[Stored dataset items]

┄┄┄┄┄┄┄┄┄┄

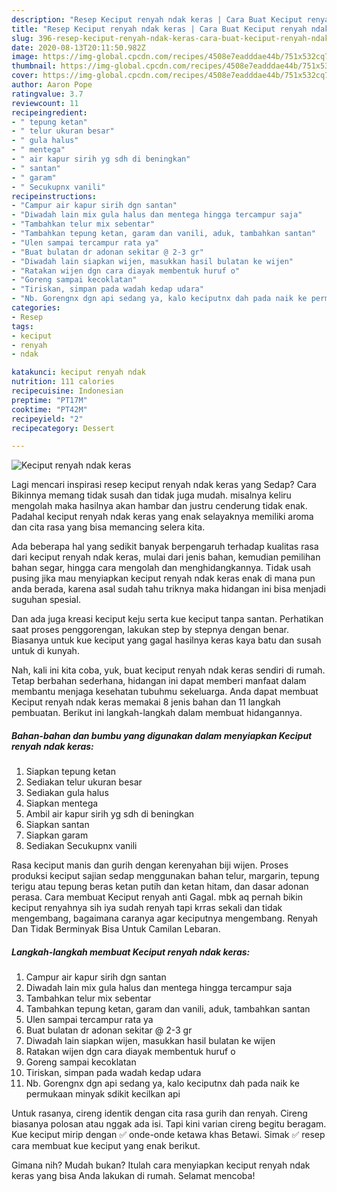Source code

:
 ```yaml
---
description: "Resep Keciput renyah ndak keras | Cara Buat Keciput renyah ndak keras Yang Sedap"
title: "Resep Keciput renyah ndak keras | Cara Buat Keciput renyah ndak keras Yang Sedap"
slug: 396-resep-keciput-renyah-ndak-keras-cara-buat-keciput-renyah-ndak-keras-yang-sedap
date: 2020-08-13T20:11:50.982Z
image: https://img-global.cpcdn.com/recipes/4508e7eadddae44b/751x532cq70/keciput-renyah-ndak-keras-foto-resep-utama.jpg
thumbnail: https://img-global.cpcdn.com/recipes/4508e7eadddae44b/751x532cq70/keciput-renyah-ndak-keras-foto-resep-utama.jpg
cover: https://img-global.cpcdn.com/recipes/4508e7eadddae44b/751x532cq70/keciput-renyah-ndak-keras-foto-resep-utama.jpg
author: Aaron Pope
ratingvalue: 3.7
reviewcount: 11
recipeingredient:
- " tepung ketan"
- " telur ukuran besar"
- " gula halus"
- " mentega"
- " air kapur sirih yg sdh di beningkan"
- " santan"
- " garam"
- " Secukupnx vanili"
recipeinstructions:
- "Campur air kapur sirih dgn santan"
- "Diwadah lain mix gula halus dan mentega hingga tercampur saja"
- "Tambahkan telur mix sebentar"
- "Tambahkan tepung ketan, garam dan vanili, aduk, tambahkan santan"
- "Ulen sampai tercampur rata ya"
- "Buat bulatan dr adonan sekitar @ 2-3 gr"
- "Diwadah lain siapkan wijen, masukkan hasil bulatan ke wijen"
- "Ratakan wijen dgn cara diayak membentuk huruf o"
- "Goreng sampai kecoklatan"
- "Tiriskan, simpan pada wadah kedap udara"
- "Nb. Gorengnx dgn api sedang ya, kalo keciputnx dah pada naik ke permukaan minyak sdikit kecilkan api"
categories:
- Resep
tags:
- keciput
- renyah
- ndak

katakunci: keciput renyah ndak 
nutrition: 111 calories
recipecuisine: Indonesian
preptime: "PT17M"
cooktime: "PT42M"
recipeyield: "2"
recipecategory: Dessert

---
```



![Keciput renyah ndak keras](https://img-global.cpcdn.com/recipes/4508e7eadddae44b/751x532cq70/keciput-renyah-ndak-keras-foto-resep-utama.jpg)

Lagi mencari inspirasi resep keciput renyah ndak keras yang Sedap? Cara Bikinnya memang tidak susah dan tidak juga mudah. misalnya keliru mengolah maka hasilnya akan hambar dan justru cenderung tidak enak. Padahal keciput renyah ndak keras yang enak selayaknya memiliki aroma dan cita rasa yang bisa memancing selera kita.

Ada beberapa hal yang sedikit banyak berpengaruh terhadap kualitas rasa dari keciput renyah ndak keras, mulai dari jenis bahan, kemudian pemilihan bahan segar, hingga cara mengolah dan menghidangkannya. Tidak usah pusing jika mau menyiapkan keciput renyah ndak keras enak di mana pun anda berada, karena asal sudah tahu triknya maka hidangan ini bisa menjadi suguhan spesial.

Dan ada juga kreasi keciput keju serta kue keciput tanpa santan. Perhatikan saat proses penggorengan, lakukan step by stepnya dengan benar. Biasanya untuk kue keciput yang gagal hasilnya keras kaya batu dan susah untuk di kunyah.


Nah, kali ini kita coba, yuk, buat keciput renyah ndak keras sendiri di rumah. Tetap berbahan sederhana, hidangan ini dapat memberi manfaat dalam membantu menjaga kesehatan tubuhmu sekeluarga. Anda dapat membuat Keciput renyah ndak keras memakai 8 jenis bahan dan 11 langkah pembuatan. Berikut ini langkah-langkah dalam membuat hidangannya.

<!--inarticleads1-->

##### Bahan-bahan dan bumbu yang digunakan dalam menyiapkan Keciput renyah ndak keras:

1. Siapkan  tepung ketan
1. Sediakan  telur ukuran besar
1. Sediakan  gula halus
1. Siapkan  mentega
1. Ambil  air kapur sirih yg sdh di beningkan
1. Siapkan  santan
1. Siapkan  garam
1. Sediakan  Secukupnx vanili


Rasa keciput manis dan gurih dengan kerenyahan biji wijen. Proses produksi keciput sajian sedap menggunakan bahan telur, margarin, tepung terigu atau tepung beras ketan putih dan ketan hitam, dan dasar adonan perasa. Cara membuat Keciput renyah anti Gagal. mbk aq pernah bikin keciput renyahnya sih iya sudah renyah tapi krras sekali dan tidak mengembang, bagaimana caranya agar keciputnya mengembang. Renyah Dan Tidak Berminyak Bisa Untuk Camilan Lebaran. 

<!--inarticleads2-->

##### Langkah-langkah membuat Keciput renyah ndak keras:

1. Campur air kapur sirih dgn santan
1. Diwadah lain mix gula halus dan mentega hingga tercampur saja
1. Tambahkan telur mix sebentar
1. Tambahkan tepung ketan, garam dan vanili, aduk, tambahkan santan
1. Ulen sampai tercampur rata ya
1. Buat bulatan dr adonan sekitar @ 2-3 gr
1. Diwadah lain siapkan wijen, masukkan hasil bulatan ke wijen
1. Ratakan wijen dgn cara diayak membentuk huruf o
1. Goreng sampai kecoklatan
1. Tiriskan, simpan pada wadah kedap udara
1. Nb. Gorengnx dgn api sedang ya, kalo keciputnx dah pada naik ke permukaan minyak sdikit kecilkan api


Untuk rasanya, cireng identik dengan cita rasa gurih dan renyah. Cireng biasanya polosan atau nggak ada isi. Tapi kini varian cireng begitu beragam. Kue keciput mirip dengan ✅ onde-onde ketawa khas Betawi. Simak ✅ resep cara membuat kue keciput yang enak berikut. 

Gimana nih? Mudah bukan? Itulah cara menyiapkan keciput renyah ndak keras yang bisa Anda lakukan di rumah. Selamat mencoba!
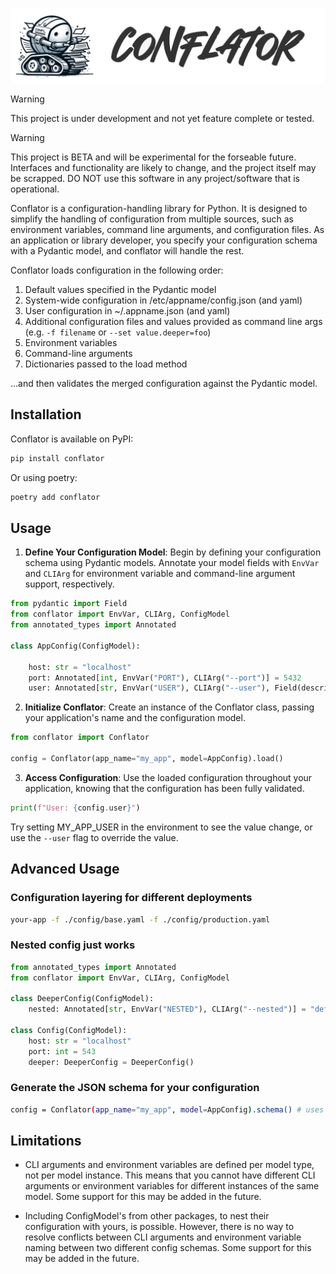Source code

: ![conflator logo](docs/conflator.png)

> [!WARNING]
> This project is under development and not yet feature complete or tested.

> [!WARNING]
> This project is BETA and will be experimental for the forseable future. Interfaces and functionality are likely to change, and the project itself may be scrapped. DO NOT use this software in any project/software that is operational.

Conflator is a configuration-handling library for Python. It is designed to simplify the handling of configuration from multiple sources, such as environment variables, command line arguments, and configuration files. As an application or library developer, you specify your configuration schema with a Pydantic model, and conflator will handle the rest.

Conflator loads configuration in the following order:

1. Default values specified in the Pydantic model
2. System-wide configuration in /etc/appname/config.json (and yaml)
3. User configuration in ~/.appname.json (and yaml)
4. Additional configuration files and values provided as command line args (e.g. `-f filename` or `--set value.deeper=foo`)
4. Environment variables
5. Command-line arguments
6. Dictionaries passed to the load method

...and then validates the merged configuration against the Pydantic model.

<!-- > Conflate (/kənˈfleɪt/): combine (two or more sets of information, texts, ideas, etc.) into one. -->

## Installation

Conflator is available on PyPI:

```bash
pip install conflator
```

Or using poetry:

```bash
poetry add conflator
```

## Usage

1. **Define Your Configuration Model**: Begin by defining your configuration schema using Pydantic models. Annotate your model fields with `EnvVar` and `CLIArg` for environment variable and command-line argument support, respectively.

```python
from pydantic import Field
from conflator import EnvVar, CLIArg, ConfigModel
from annotated_types import Annotated

class AppConfig(ConfigModel):

    host: str = "localhost"
    port: Annotated[int, EnvVar("PORT"), CLIArg("--port")] = 5432
    user: Annotated[str, EnvVar("USER"), CLIArg("--user"), Field(description="Your username")] = "foo"
```

2. **Initialize Conflator**: Create an instance of the Conflator class, passing your application's name and the configuration model.

```python
from conflator import Conflator

config = Conflator(app_name="my_app", model=AppConfig).load()
```

3. **Access Configuration**: Use the loaded configuration throughout your application, knowing that the configuration has been fully validated.
```python
print(f"User: {config.user}")
```
Try setting MY_APP_USER in the environment to see the value change, or use the `--user` flag to override the value.

## Advanced Usage

### Configuration layering for different deployments

```bash
your-app -f ./config/base.yaml -f ./config/production.yaml
```

### Nested config just works
```python
from annotated_types import Annotated
from conflator import EnvVar, CLIArg, ConfigModel

class DeeperConfig(ConfigModel):
    nested: Annotated[str, EnvVar("NESTED"), CLIArg("--nested")] = "default"

class Config(ConfigModel):
    host: str = "localhost"
    port: int = 543
    deeper: DeeperConfig = DeeperConfig()
```

### Generate the JSON schema for your configuration
```bash
config = Conflator(app_name="my_app", model=AppConfig).schema() # uses pydantic's schema method behind the scenes
```

## Limitations

* CLI arguments and environment variables are defined per model type, not per model instance. This means that you cannot have different CLI arguments or environment variables for different instances of the same model. Some support for this may be added in the future.

* Including ConfigModel's from other packages, to nest their configuration with yours, is possible. However, there is no way to resolve conflicts between CLI arguments and environment variable naming between two different config schemas. Some support for this may be added in the future.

┄┄┄┄┄┄┄┄┄┄

Show all lines from the data above in which the word "global" appears.

- [TASK ANSWER]:
image: https://img-global.cpcdn.com/recipes/4508e7eadddae44b/751x532cq70/keciput-renyah-ndak-keras-foto-resep-utama.jpg
thumbnail: https://img-global.cpcdn.com/recipes/4508e7eadddae44b/751x532cq70/keciput-renyah-ndak-keras-foto-resep-utama.jpg
cover: https://img-global.cpcdn.com/recipes/4508e7eadddae44b/751x532cq70/keciput-renyah-ndak-keras-foto-resep-utama.jpg
![Keciput renyah ndak keras](https://img-global.cpcdn.com/recipes/4508e7eadddae44b/751x532cq70/keciput-renyah-ndak-keras-foto-resep-utama.jpg)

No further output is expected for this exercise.